I used the find_or_create_role() method so the create_roles() function will not raise an error or overwrite database information if a role already exists.

While I do not use permissions in my application, yet, I added them in the database just to show how they work. They need to be inside a set.

Now, when you start the application with no database, you can create the database, prepopulated with Roles, by running the Flask CLI cmmand:

(.venv) $ flask --app mfo.app database create

The application structure

The new application structure is shown below.
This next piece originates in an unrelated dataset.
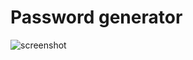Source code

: # Password generator

![screenshot](https://res.cloudinary.com/ellie-xyb/image/upload/v1635249061/Screen_Shot_2021-10-26_at_20.50.53_uo3ujr.png)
You can see that we added the database folder to support the SQLAlchemy configuration and setup.

music-festival-organizer
│
├── .env
├── requirements.txt
│
└── mfo
    ├── admin
    │   ├── static
    │   │   └── css
    │   │       └── styles.css
    │   ├── templates
    │   │   └── admin
    │   │       └── index.html
    │   └── views.py
    │
    ├── database
    │   ├── base.py
    │   ├── commands.py
    │   └── users.py
    │
    ├── home
    │   ├── static
    │   │   └── css
    │   │       └── styles.css
    │   ├── templates
    │   │   └── home
    │   │       └── index.html
    │   └── views.py
    │
    ├── static
    │   └── css
    │       └── styles.css
    ├── templates
    │   ├── forbidden.html
    │   └── base.html
    │
    ├── app.py
    └── config.py

Conclusion

I added role-based access control to my simple web app by integrating the Flask-Security-Too extension.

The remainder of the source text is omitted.